(Stored data)
:::
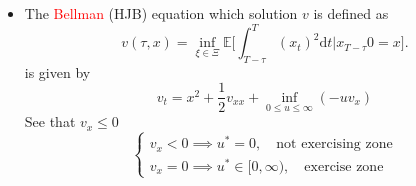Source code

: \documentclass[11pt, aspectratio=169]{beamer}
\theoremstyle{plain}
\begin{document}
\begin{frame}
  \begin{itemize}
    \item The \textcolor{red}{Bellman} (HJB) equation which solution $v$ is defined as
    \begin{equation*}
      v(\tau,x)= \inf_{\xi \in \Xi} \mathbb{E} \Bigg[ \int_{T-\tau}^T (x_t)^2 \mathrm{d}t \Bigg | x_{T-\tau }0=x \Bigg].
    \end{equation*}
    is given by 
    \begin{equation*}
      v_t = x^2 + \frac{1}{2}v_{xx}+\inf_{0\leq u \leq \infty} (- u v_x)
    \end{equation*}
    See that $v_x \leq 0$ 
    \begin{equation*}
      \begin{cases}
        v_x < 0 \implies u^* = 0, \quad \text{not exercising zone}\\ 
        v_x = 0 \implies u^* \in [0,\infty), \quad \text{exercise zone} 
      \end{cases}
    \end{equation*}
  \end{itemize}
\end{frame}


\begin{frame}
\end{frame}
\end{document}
:::
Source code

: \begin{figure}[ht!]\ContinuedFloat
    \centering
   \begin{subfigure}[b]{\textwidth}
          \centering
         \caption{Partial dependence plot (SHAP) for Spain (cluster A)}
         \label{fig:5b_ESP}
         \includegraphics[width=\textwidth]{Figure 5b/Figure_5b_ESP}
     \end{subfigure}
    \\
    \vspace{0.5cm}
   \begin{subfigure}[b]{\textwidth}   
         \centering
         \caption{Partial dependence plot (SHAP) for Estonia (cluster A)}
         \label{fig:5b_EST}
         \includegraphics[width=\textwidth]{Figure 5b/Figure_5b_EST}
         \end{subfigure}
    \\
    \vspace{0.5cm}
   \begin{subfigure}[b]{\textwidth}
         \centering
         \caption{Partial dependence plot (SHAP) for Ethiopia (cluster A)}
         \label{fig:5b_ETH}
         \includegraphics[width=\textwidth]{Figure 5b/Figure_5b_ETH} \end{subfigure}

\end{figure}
:::
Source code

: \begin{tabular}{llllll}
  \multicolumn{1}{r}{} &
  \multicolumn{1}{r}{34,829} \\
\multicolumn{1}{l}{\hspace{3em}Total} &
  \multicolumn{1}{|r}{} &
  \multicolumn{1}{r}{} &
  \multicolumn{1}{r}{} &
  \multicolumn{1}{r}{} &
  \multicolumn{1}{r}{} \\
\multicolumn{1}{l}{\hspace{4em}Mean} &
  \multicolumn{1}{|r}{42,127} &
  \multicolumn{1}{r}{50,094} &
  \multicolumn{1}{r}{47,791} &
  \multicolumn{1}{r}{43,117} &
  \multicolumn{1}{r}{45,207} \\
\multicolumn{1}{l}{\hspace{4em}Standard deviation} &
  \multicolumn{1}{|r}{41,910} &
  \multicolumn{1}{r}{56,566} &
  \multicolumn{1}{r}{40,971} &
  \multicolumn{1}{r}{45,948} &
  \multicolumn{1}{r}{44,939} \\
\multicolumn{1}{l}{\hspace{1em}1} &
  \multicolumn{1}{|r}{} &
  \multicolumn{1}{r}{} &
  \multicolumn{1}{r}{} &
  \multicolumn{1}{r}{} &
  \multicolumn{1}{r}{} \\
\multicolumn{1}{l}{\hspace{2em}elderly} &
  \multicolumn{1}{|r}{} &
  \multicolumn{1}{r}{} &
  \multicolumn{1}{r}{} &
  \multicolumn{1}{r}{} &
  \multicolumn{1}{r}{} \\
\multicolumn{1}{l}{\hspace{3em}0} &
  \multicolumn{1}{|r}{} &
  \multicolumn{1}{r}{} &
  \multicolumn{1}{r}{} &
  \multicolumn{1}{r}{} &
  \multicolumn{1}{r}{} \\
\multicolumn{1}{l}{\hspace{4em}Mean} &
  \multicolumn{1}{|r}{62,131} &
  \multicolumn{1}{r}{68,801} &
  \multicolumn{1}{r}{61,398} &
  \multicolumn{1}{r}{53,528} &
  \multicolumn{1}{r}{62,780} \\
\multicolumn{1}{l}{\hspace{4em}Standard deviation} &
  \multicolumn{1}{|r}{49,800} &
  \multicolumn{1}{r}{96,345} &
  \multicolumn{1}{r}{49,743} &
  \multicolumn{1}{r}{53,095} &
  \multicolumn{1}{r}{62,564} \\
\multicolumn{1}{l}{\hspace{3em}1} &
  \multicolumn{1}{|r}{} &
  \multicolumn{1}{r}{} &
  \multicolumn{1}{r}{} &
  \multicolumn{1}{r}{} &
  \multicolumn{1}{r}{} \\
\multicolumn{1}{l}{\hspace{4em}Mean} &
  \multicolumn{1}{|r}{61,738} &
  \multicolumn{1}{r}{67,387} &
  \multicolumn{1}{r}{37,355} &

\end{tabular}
:::
● **Activity**:
Scan the entries for the string "cluster" and report only how many lines contain it.

● **Problem solution**:
3